Multi-use trail in Georgia, United States

The Ivy Creek Greenway is a 3.4 mi multi-use trail and greenway in Gwinnett County, Georgia, connecting areas of Buford and Suwanee in the Atlanta metropolitan area. The trail provides a non-motorized corridor linking parks, neighborhoods, and commercial areas, including Mall of Georgia and George Pierce Park.

The greenway follows portions of Ivy Creek and is part of a broader network of shared-use paths and greenways in northern Gwinnett County, Georgia. These trails improve walkability, support active transportation, and connect major destinations without requiring automobile travel.

==History==
The Ivy Creek Greenway opened in stages beginning in the late 2000s as part of Gwinnett County’s developing greenway network.

In 2014, a 1.5 mi section opened that included two boardwalks, an overlook, and a 270 ft cable bridge spanning Ivy Creek.

Additional extensions have been funded to improve connections between parks and commercial areas.

On February 27, 2018, the greenway was designated as one of the signature trails in the Gwinnett County Trails Master Plan.

==Planning and development==
The Ivy Creek Greenway was developed as part of Gwinnett County’s effort to expand a network of multi-use trails connecting parks, neighborhoods, and commercial centers. Funding has been supported through the county’s Special Purpose Local Option Sales Tax (SPLOST) program.

County planning documents identify the trail as an important corridor linking the Suwanee Creek Greenway and other planned greenways in northern Gwinnett County.

==Route==
The greenway generally follows Ivy Creek through wooded areas and wetlands. The trail includes boardwalks, a cable bridge, and creek crossings designed to minimize environmental impact.
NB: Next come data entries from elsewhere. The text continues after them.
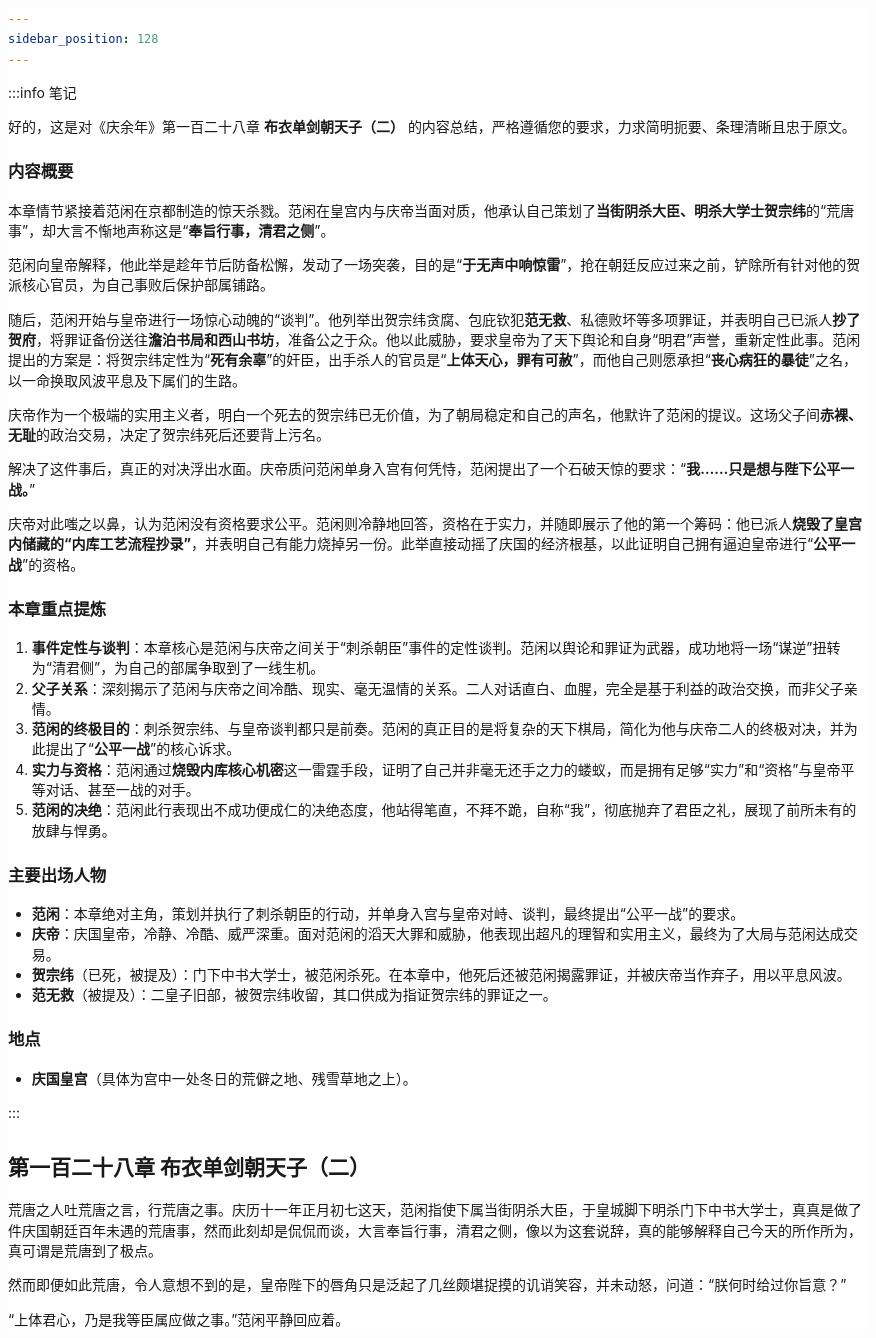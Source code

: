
 ```yaml
---
sidebar_position: 128
---
```


:::info 笔记

好的，这是对《庆余年》第一百二十八章 **布衣单剑朝天子（二）** 的内容总结，严格遵循您的要求，力求简明扼要、条理清晰且忠于原文。

### 内容概要

本章情节紧接着范闲在京都制造的惊天杀戮。范闲在皇宫内与庆帝当面对质，他承认自己策划了**当街阴杀大臣、明杀大学士贺宗纬**的“荒唐事”，却大言不惭地声称这是“**奉旨行事，清君之侧**”。

范闲向皇帝解释，他此举是趁年节后防备松懈，发动了一场突袭，目的是“**于无声中响惊雷**”，抢在朝廷反应过来之前，铲除所有针对他的贺派核心官员，为自己事败后保护部属铺路。

随后，范闲开始与皇帝进行一场惊心动魄的“谈判”。他列举出贺宗纬贪腐、包庇钦犯**范无救**、私德败坏等多项罪证，并表明自己已派人**抄了贺府**，将罪证备份送往**澹泊书局和西山书坊**，准备公之于众。他以此威胁，要求皇帝为了天下舆论和自身“明君”声誉，重新定性此事。范闲提出的方案是：将贺宗纬定性为“**死有余辜**”的奸臣，出手杀人的官员是“**上体天心，罪有可赦**”，而他自己则愿承担“**丧心病狂的暴徒**”之名，以一命换取风波平息及下属们的生路。

庆帝作为一个极端的实用主义者，明白一个死去的贺宗纬已无价值，为了朝局稳定和自己的声名，他默许了范闲的提议。这场父子间**赤裸、无耻**的政治交易，决定了贺宗纬死后还要背上污名。

解决了这件事后，真正的对决浮出水面。庆帝质问范闲单身入宫有何凭恃，范闲提出了一个石破天惊的要求：“**我……只是想与陛下公平一战。**”

庆帝对此嗤之以鼻，认为范闲没有资格要求公平。范闲则冷静地回答，资格在于实力，并随即展示了他的第一个筹码：他已派人**烧毁了皇宫内储藏的“内库工艺流程抄录”**，并表明自己有能力烧掉另一份。此举直接动摇了庆国的经济根基，以此证明自己拥有逼迫皇帝进行“**公平一战**”的资格。

### 本章重点提炼

1.  **事件定性与谈判**：本章核心是范闲与庆帝之间关于“刺杀朝臣”事件的定性谈判。范闲以舆论和罪证为武器，成功地将一场“谋逆”扭转为“清君侧”，为自己的部属争取到了一线生机。
2.  **父子关系**：深刻揭示了范闲与庆帝之间冷酷、现实、毫无温情的关系。二人对话直白、血腥，完全是基于利益的政治交换，而非父子亲情。
3.  **范闲的终极目的**：刺杀贺宗纬、与皇帝谈判都只是前奏。范闲的真正目的是将复杂的天下棋局，简化为他与庆帝二人的终极对决，并为此提出了“**公平一战**”的核心诉求。
4.  **实力与资格**：范闲通过**烧毁内库核心机密**这一雷霆手段，证明了自己并非毫无还手之力的蝼蚁，而是拥有足够“实力”和“资格”与皇帝平等对话、甚至一战的对手。
5.  **范闲的决绝**：范闲此行表现出不成功便成仁的决绝态度，他站得笔直，不拜不跪，自称“我”，彻底抛弃了君臣之礼，展现了前所未有的放肆与悍勇。

### 主要出场人物

*   **范闲**：本章绝对主角，策划并执行了刺杀朝臣的行动，并单身入宫与皇帝对峙、谈判，最终提出“公平一战”的要求。
*   **庆帝**：庆国皇帝，冷静、冷酷、威严深重。面对范闲的滔天大罪和威胁，他表现出超凡的理智和实用主义，最终为了大局与范闲达成交易。
*   **贺宗纬**（已死，被提及）：门下中书大学士，被范闲杀死。在本章中，他死后还被范闲揭露罪证，并被庆帝当作弃子，用以平息风波。
*   **范无救**（被提及）：二皇子旧部，被贺宗纬收留，其口供成为指证贺宗纬的罪证之一。

### 地点

*   **庆国皇宫**（具体为宫中一处冬日的荒僻之地、残雪草地之上）。

:::

## 第一百二十八章 **布衣单剑朝天子（二）**

荒唐之人吐荒唐之言，行荒唐之事。庆历十一年正月初七这天，范闲指使下属当街阴杀大臣，于皇城脚下明杀门下中书大学士，真真是做了件庆国朝廷百年未遇的荒唐事，然而此刻却是侃侃而谈，大言奉旨行事，清君之侧，像以为这套说辞，真的能够解释自己今天的所作所为，真可谓是荒唐到了极点。

然而即便如此荒唐，令人意想不到的是，皇帝陛下的唇角只是泛起了几丝颇堪捉摸的讥诮笑容，并未动怒，问道：“朕何时给过你旨意？”

“上体君心，乃是我等臣属应做之事。”范闲平静回应着。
It connects residential areas with parks, commercial districts, and educational sites such as the Gwinnett Environmental and Heritage Center.

==Access and transportation==
The Ivy Creek Greenway can be accessed from public trailheads at Mall of Georgia and George Pierce Park, both of which provide parking and restrooms.

The trail is designed for pedestrians and cyclists, forming part of Gwinnett County’s expanding greenway network. Local trail connections allow residents to reach parks, neighborhoods, and commercial destinations without a car, supporting walkability and active transportation.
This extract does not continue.